Every tool can be either very useful or extremely dangerous, and scissor lifts are no exception. Used properly, they can safely save time and money.
The Occupational Safety and Health Administration defines scissor lift equipment as “movable scaffolds,” which lift large and heavy loads (with or without employees) in a balanced way to and from high elevations. They are classified ob OSHA as “heavy equipment,” and they can be dangerous if operated carelessly.
If you manage work site or construction equipment rentals, then here’s a quick rundown of the most important safety tips for operating portable lifting equipment.*
- Safety First! If your employees are going to use or operate scissor lift equipment in the workplace, make sure every one of them is properly trained in scissor lift training requirements and safety procedures.
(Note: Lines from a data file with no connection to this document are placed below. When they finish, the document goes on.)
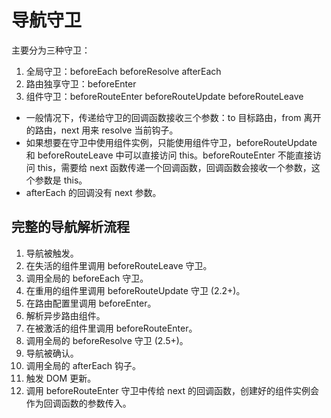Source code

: # 导航守卫

主要分为三种守卫：

1. 全局守卫：beforeEach beforeResolve afterEach
2. 路由独享守卫：beforeEnter
3. 组件守卫：beforeRouteEnter beforeRouteUpdate beforeRouteLeave


* 一般情况下，传递给守卫的回调函数接收三个参数：to 目标路由，from 离开的路由，next 用来 resolve 当前钩子。
* 如果想要在守卫中使用组件实例，只能使用组件守卫，beforeRouteUpdate 和 beforeRouteLeave 中可以直接访问 this。beforeRouteEnter 不能直接访问 this，需要给 next 函数传递一个回调函数，回调函数会接收一个参数，这个参数是 this。
* afterEach 的回调没有 next 参数。

## 完整的导航解析流程

1. 导航被触发。
2. 在失活的组件里调用 beforeRouteLeave 守卫。
3. 调用全局的 beforeEach 守卫。
4. 在重用的组件里调用 beforeRouteUpdate 守卫 (2.2+)。
5. 在路由配置里调用 beforeEnter。
6. 解析异步路由组件。
7. 在被激活的组件里调用 beforeRouteEnter。
8. 调用全局的 beforeResolve 守卫 (2.5+)。
9. 导航被确认。
10. 调用全局的 afterEach 钩子。
11. 触发 DOM 更新。
12. 调用 beforeRouteEnter 守卫中传给 next 的回调函数，创建好的组件实例会作为回调函数的参数传入。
- Don’t move the platform while it’s elevated. Make sure all doors or gates are closed and the platform has been lowered to its starting position before moving the lift to another work area.
- Keep all arms, legs, and employees inside the compartment! Stress to employees not to reach out too far over the guard rails or stand on them. Of course, in an active work site, employees will have to reach out past the rails, but beware overextending and risking a fall.
- If possible, post a warning reminding workers to be careful with tools and other items. Even a short drop could cause injury if a heavy tool slips over the edge.
- If your workplace uses safety lanyards that trigger a “kill switch” on the machine, double check that all workers use them properly.
- Don’t overload the lift. Chances are, you don’t have any employees too big for a scissor lift to handle. But if you’re using scissor lift equipment to raise supplies, make sure you’re operating within the weight limits of that particular piece of electric scissor lift equipment.
And of course, always follow general construction and workplace safety guidelines, such as keeping a first aid kit nearby. And if you see workers fooling around and not treating this equipment with the respect it deserves, then they probably aren’t right for the job. And with more than 7 million Americans working in the construction industry, there’s no reason to keep an employee who doesn’t take their own safety seriously.
*This is not an official or exhaustive list. Operate at your own risk.